Des salariés de Renault envahissent le conseil régional de Haute-Normandie

Des salariés de Renault ont envahi ce lundi le conseil régional de Haute-Normandie pour protester contre le chômage partiel (ou "chômage technique") et en particulier attirer l'attention sur les pertes de salaires qui en découlent. Plusieurs voix, dont celles des syndicats et du chef de l'Etat, demandent la revalorisation de l'indemnisation du chômage partiel.

Entre 200 et 300 salariés des usines Renault de Cléon et de Sandouville, en Seine-Maritime, ont envahi ce lundi 8 décembre l'hémicycle du Conseil régional de Haute-Normandie. Des délégués CGT et FO ont pris la parole pour demander aux élus de faire pression sur Renault pour que le groupe indemnise en totalité le chômage partiel qui affecte ses usines (et que la loi impose aujourd'hui d'indemniser à 50% du salaire).

La manifestation a entraîné de vifs échanges entre les élus et les syndicalistes. Le président socialiste du conseil régional Alain Le Vern a regretté cette manifestation, jugeant que les syndicalistes se trompaient de cible, et a invité ces derniers à se tourner vers les députés de droite.
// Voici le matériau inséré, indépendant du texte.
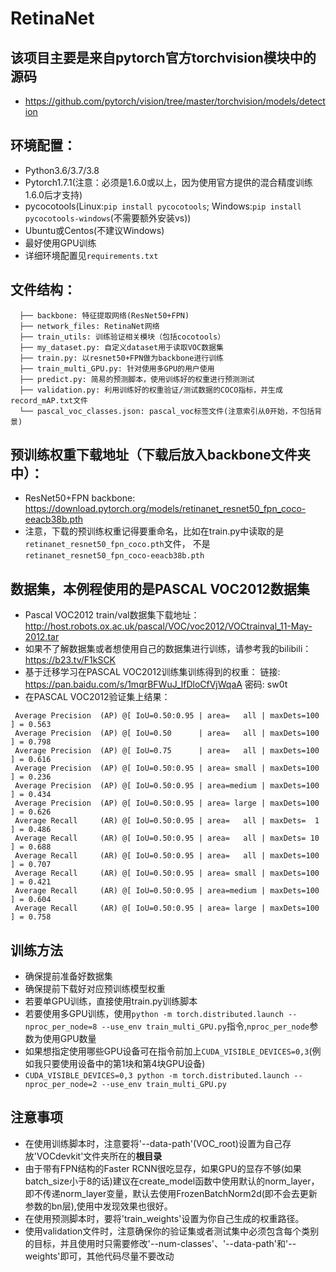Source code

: # RetinaNet

## 该项目主要是来自pytorch官方torchvision模块中的源码
* https://github.com/pytorch/vision/tree/master/torchvision/models/detection

## 环境配置：
* Python3.6/3.7/3.8
* Pytorch1.7.1(注意：必须是1.6.0或以上，因为使用官方提供的混合精度训练1.6.0后才支持)
* pycocotools(Linux:```pip install pycocotools```; Windows:```pip install pycocotools-windows```(不需要额外安装vs))
* Ubuntu或Centos(不建议Windows)
* 最好使用GPU训练
* 详细环境配置见```requirements.txt```

## 文件结构：
```
  ├── backbone: 特征提取网络(ResNet50+FPN)
  ├── network_files: RetinaNet网络
  ├── train_utils: 训练验证相关模块（包括cocotools）
  ├── my_dataset.py: 自定义dataset用于读取VOC数据集
  ├── train.py: 以resnet50+FPN做为backbone进行训练
  ├── train_multi_GPU.py: 针对使用多GPU的用户使用
  ├── predict.py: 简易的预测脚本，使用训练好的权重进行预测测试
  ├── validation.py: 利用训练好的权重验证/测试数据的COCO指标，并生成record_mAP.txt文件
  └── pascal_voc_classes.json: pascal_voc标签文件(注意索引从0开始，不包括背景)
```

## 预训练权重下载地址（下载后放入backbone文件夹中）：
* ResNet50+FPN backbone: https://download.pytorch.org/models/retinanet_resnet50_fpn_coco-eeacb38b.pth
* 注意，下载的预训练权重记得要重命名，比如在train.py中读取的是```retinanet_resnet50_fpn_coco.pth```文件，
  不是```retinanet_resnet50_fpn_coco-eeacb38b.pth```


## 数据集，本例程使用的是PASCAL VOC2012数据集
* Pascal VOC2012 train/val数据集下载地址：http://host.robots.ox.ac.uk/pascal/VOC/voc2012/VOCtrainval_11-May-2012.tar
* 如果不了解数据集或者想使用自己的数据集进行训练，请参考我的bilibili：https://b23.tv/F1kSCK
* 基于迁移学习在PASCAL VOC2012训练集训练得到的权重： 链接: https://pan.baidu.com/s/1mqrBFWuJ_lfDloCfVjWqaA  密码: sw0t
* 在PASCAL VOC2012验证集上结果：
```
 Average Precision  (AP) @[ IoU=0.50:0.95 | area=   all | maxDets=100 ] = 0.563
 Average Precision  (AP) @[ IoU=0.50      | area=   all | maxDets=100 ] = 0.798
 Average Precision  (AP) @[ IoU=0.75      | area=   all | maxDets=100 ] = 0.616
 Average Precision  (AP) @[ IoU=0.50:0.95 | area= small | maxDets=100 ] = 0.236
 Average Precision  (AP) @[ IoU=0.50:0.95 | area=medium | maxDets=100 ] = 0.434
 Average Precision  (AP) @[ IoU=0.50:0.95 | area= large | maxDets=100 ] = 0.626
 Average Recall     (AR) @[ IoU=0.50:0.95 | area=   all | maxDets=  1 ] = 0.486
 Average Recall     (AR) @[ IoU=0.50:0.95 | area=   all | maxDets= 10 ] = 0.688
 Average Recall     (AR) @[ IoU=0.50:0.95 | area=   all | maxDets=100 ] = 0.707
 Average Recall     (AR) @[ IoU=0.50:0.95 | area= small | maxDets=100 ] = 0.421
 Average Recall     (AR) @[ IoU=0.50:0.95 | area=medium | maxDets=100 ] = 0.604
 Average Recall     (AR) @[ IoU=0.50:0.95 | area= large | maxDets=100 ] = 0.758
```

## 训练方法
* 确保提前准备好数据集
* 确保提前下载好对应预训练模型权重
* 若要单GPU训练，直接使用train.py训练脚本
* 若要使用多GPU训练，使用```python -m torch.distributed.launch --nproc_per_node=8 --use_env train_multi_GPU.py```指令,```nproc_per_node```参数为使用GPU数量
* 如果想指定使用哪些GPU设备可在指令前加上```CUDA_VISIBLE_DEVICES=0,3```(例如我只要使用设备中的第1块和第4块GPU设备)
* ```CUDA_VISIBLE_DEVICES=0,3 python -m torch.distributed.launch --nproc_per_node=2 --use_env train_multi_GPU.py```

## 注意事项
* 在使用训练脚本时，注意要将'--data-path'(VOC_root)设置为自己存放'VOCdevkit'文件夹所在的**根目录**
* 由于带有FPN结构的Faster RCNN很吃显存，如果GPU的显存不够(如果batch_size小于8的话)建议在create_model函数中使用默认的norm_layer，
  即不传递norm_layer变量，默认去使用FrozenBatchNorm2d(即不会去更新参数的bn层),使用中发现效果也很好。
* 在使用预测脚本时，要将'train_weights'设置为你自己生成的权重路径。
* 使用validation文件时，注意确保你的验证集或者测试集中必须包含每个类别的目标，并且使用时只需要修改'--num-classes'、'--data-path'和'--weights'即可，其他代码尽量不要改动

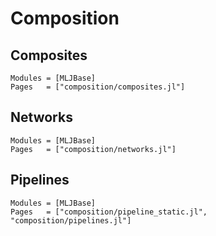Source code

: # Composition

## Composites
```@autodocs
Modules = [MLJBase]
Pages   = ["composition/composites.jl"]
```

## Networks
```@autodocs
Modules = [MLJBase]
Pages   = ["composition/networks.jl"]
```

## Pipelines
```@autodocs
Modules = [MLJBase]
Pages   = ["composition/pipeline_static.jl", "composition/pipelines.jl"]
```
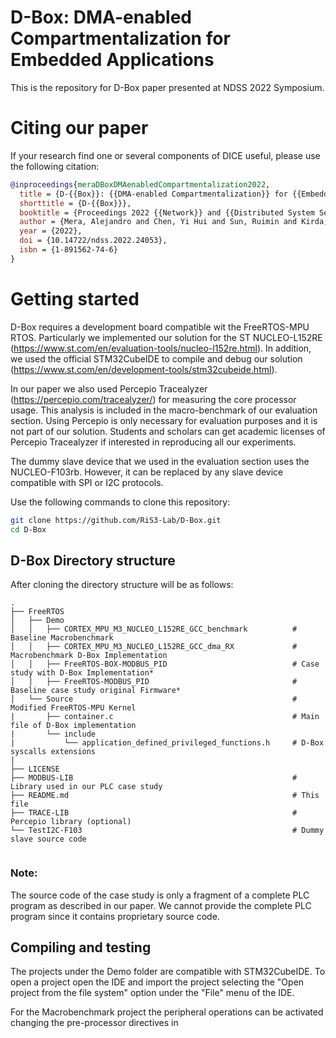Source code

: # D-Box: DMA-enabled Compartmentalization for Embedded Applications
This is the repository for D-Box paper presented at NDSS 2022 Symposium.

# Citing our paper

If your research find one or several components of DICE useful, please use the following citation:

```bibtex
@inproceedings{meraDBoxDMAenabledCompartmentalization2022,
  title = {D-{{Box}}: {{DMA-enabled Compartmentalization}} for {{Embedded Applications}}},
  shorttitle = {D-{{Box}}},
  booktitle = {Proceedings 2022 {{Network}} and {{Distributed System Security Symposium}}},
  author = {Mera, Alejandro and Chen, Yi Hui and Sun, Ruimin and Kirda, Engin and Lu, Long},
  year = {2022},
  doi = {10.14722/ndss.2022.24053},
  isbn = {1-891562-74-6}
}

```

# Getting started
D-Box requires a development board compatible wit the FreeRTOS-MPU RTOS. 
Particularly we implemented our solution for the ST NUCLEO-L152RE (https://www.st.com/en/evaluation-tools/nucleo-l152re.html).
In addition, we used the official STM32CubeIDE to compile and debug our solution (https://www.st.com/en/development-tools/stm32cubeide.html).

In our paper we also used Percepio Tracealyzer (https://percepio.com/tracealyzer/) for measuring
the core processor usage. This analysis is included in the macro-benchmark of our evaluation section.
Using Percepio is only necessary for evaluation purposes and it is not part of our solution.
Students and scholars can get academic licenses of Percepio Tracealyzer if interested in reproducing all 
our experiments.

The dummy slave device that we used in the evaluation section uses the NUCLEO-F103rb. However, it can be replaced by any 
slave device compatible with SPI or I2C protocols.

Use the following commands to clone this repository:
```bash
git clone https://github.com/RiS3-Lab/D-Box.git
cd D-Box
```



## D-Box Directory structure
After cloning the directory structure will be as follows:

```
.
├── FreeRTOS
│   ├── Demo
│   │   ├── CORTEX_MPU_M3_NUCLEO_L152RE_GCC_benchmark          # Baseline Macrobenchmark 
│   │   ├── CORTEX_MPU_M3_NUCLEO_L152RE_GCC_dma_RX             # Macrobenchmark D-Box Implementation
│   │   ├── FreeRTOS-BOX-MODBUS_PID                            # Case study with D-Box Implementation*
│   │   ├── FreeRTOS-MODBUS_PID                                # Baseline case study original Firmware*
│   └── Source                                                 # Modified FreeRTOS-MPU Kernel
|       ├── container.c                                        # Main file of D-Box implementation
|       └── include
|           └── application_defined_privileged_functions.h     # D-Box syscalls extensions
|    
├── LICENSE
├── MODBUS-LIB                                                 # Library used in our PLC case study
├── README.md                                                  # This file
├── TRACE-LIB                                                  # Percepio library (optional)
└── TestI2C-F103                                               # Dummy slave source code 
    

```
### Note: 
The source code of the case study is only a fragment of a complete PLC program as described in 
our paper. We cannot provide the complete PLC program since it contains proprietary source code.



## Compiling and testing
The projects under the Demo folder are compatible with STM32CubeIDE. To open a project
open the IDE and import the project selecting the "Open project from the file system" option 
under the "File" menu of the IDE.

For the Macrobenchmark project the peripheral operations can be activated changing the pre-processor 
directives in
Dans le même temps ce lundi, face à la dégradation de la situation économique et à la recrudescence du recours au chômage partiel, Force Ouvrière a demandé au patronat dans un communiqué l'ouverture "dans l'urgence" d'une négociation interprofessionnelle sur l'indemnisation du chômage partiel. Dans un entretien publié par Le Parisien, le secrétaire général du syndicat, Jean-Claude Mailly, rappelle que "certains salariés perdent 300 euros lorsqu'ils sont placés au chômage technique".

Le 27 novembre, la présidente du Medef, Laurence Parisot, avait déclaré sur RTL qu'elle n'était "pas hostile à ouvrir une négociation sur le sujet". "Il faut aussi que l'Etat précise la part qu'il veut consacrer à ce dossier", avait-elle ajouté.

"Ce chômage partiel que j'aimerais tant qu'on appelle 'travail partiel'", avait déclaré Nicolas Sarkozy le 4 décembre lors de la présentation de son plan de relance pour l'économie. Le chef de l'Etat s'est en effet prononcé à plusieurs reprises en faveur de ce dispositif. Fin novembre, il a notamment déclaré qu'il jugeait "urgent" de relever le montant minimum de son indemnisation pour la porter au niveau du Smic. Il a demandé aux partenaires sociaux "d'augmenter le taux de prise en charge des rémunérations perdues qui n'est aujourd'hui que de 50%" et a proposé de passer de 600 à 800 le nombre d'heures de chômage partiel autorisées, voire à 1.000 dans les secteurs les plus en difficulté.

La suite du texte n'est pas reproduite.